SemiAccurate
- Website type: Blog
- Available in: English
- Owners: Stone Arch Networking Services, Inc.
- Creator: Charlie Demerjian
- Revenue: Unknown
- Website: SemiAccurate.com
- Commercial: Yes
- Registration: Yes
- Launched: 2009
- Current status: Active

= SemiAccurate =

Technology news website

SemiAccurate (S|A in short) is a U.S.-based technology-news and -opinion web site, founded in 2009 by Charlie Demerjian after his departure from The Inquirer. The site lists as its contributors: Charlie Demerjian (the site's founder), Thomas Ryan and Leo Yim.

As of 2017 the site operates under a partial paywall model, making the majority of its content publicly available at no cost to readers - but subscribers to the "Student-" and "Professional-"level tiers receive access to special analysis articles and reports on industry trends similar to white papers.

==Notable stories==
In February 2010, SemiAccurate ran a story on the yet to be released, "Fermi", microprocessor from Nvidia, which called the chip, "Hot, Slow, Late and Unmanufacturable."

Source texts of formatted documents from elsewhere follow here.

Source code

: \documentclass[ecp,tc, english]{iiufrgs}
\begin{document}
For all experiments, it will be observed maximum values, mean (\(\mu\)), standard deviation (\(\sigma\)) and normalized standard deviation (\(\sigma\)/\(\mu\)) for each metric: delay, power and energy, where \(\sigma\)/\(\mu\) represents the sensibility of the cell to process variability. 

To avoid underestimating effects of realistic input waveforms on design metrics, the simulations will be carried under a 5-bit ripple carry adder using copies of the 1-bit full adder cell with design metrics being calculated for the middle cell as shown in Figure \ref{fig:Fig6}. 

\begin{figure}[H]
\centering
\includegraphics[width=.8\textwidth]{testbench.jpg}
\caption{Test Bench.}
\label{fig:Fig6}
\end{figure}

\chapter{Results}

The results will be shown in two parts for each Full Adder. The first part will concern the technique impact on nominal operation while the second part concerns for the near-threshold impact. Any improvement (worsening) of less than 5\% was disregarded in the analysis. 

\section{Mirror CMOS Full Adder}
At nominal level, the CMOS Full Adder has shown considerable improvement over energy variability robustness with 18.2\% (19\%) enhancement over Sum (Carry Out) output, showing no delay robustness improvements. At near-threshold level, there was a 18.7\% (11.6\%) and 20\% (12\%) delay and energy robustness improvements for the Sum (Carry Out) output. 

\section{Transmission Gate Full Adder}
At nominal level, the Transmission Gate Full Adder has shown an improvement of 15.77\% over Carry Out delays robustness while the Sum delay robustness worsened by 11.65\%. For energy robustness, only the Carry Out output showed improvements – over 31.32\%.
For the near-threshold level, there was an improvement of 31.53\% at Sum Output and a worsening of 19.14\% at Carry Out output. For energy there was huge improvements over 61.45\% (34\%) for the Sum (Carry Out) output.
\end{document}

In August 2010, SemiAccurate broke a story related to Sony's admitting to defective graphics chips in some of its laptops.

In May 2011, SemiAccurate published a story on Apple dropping Intel from its laptop line within a few years. This story was covered by a large number of U.S.-based as well as international news organizations. ZDNet and Barron's both weighed in on the validity of the story.

In June 2011, SemiAccurate published a story detailing the scandal that led AMD, Nvidia, and VIA to leave Intel as the lone semiconductor design company in the BAPCo consortium. In response, Nigel Dessau, Chief Marketing Officer of AMD, published a blog titled "Voting for Openness" shortly after this story went up, and explained AMD's side of the story.

In August 2011, SemiAccurate published two stories, one covering the specifications of Nvidia's unreleased mobile graphics line up, and another covering the specifications of AMD's (one of Nvidia's direct competitors) unreleased mobile graphics line up. Softpedia, VR-Zone, TweakTown, and the Tom's Hardware Forum all credited SemiAccurate for leaking these specifications.

==Reader supported==
On December 4, 2012, SemiAccurate moved from an ad revenue supported business model to a paywall business model. This paywall model had three tiers, Curious (free), Member ($200 per year), and Professional ($1000 per year).

On May 5, 2013, SemiAccurate amended this model to reduce the number of subscription tiers from three, down to two. Under the revised pay wall model the Curious and Member levels were replaced by the Student level membership ($100 per year), while the Professional level membership remained at the same.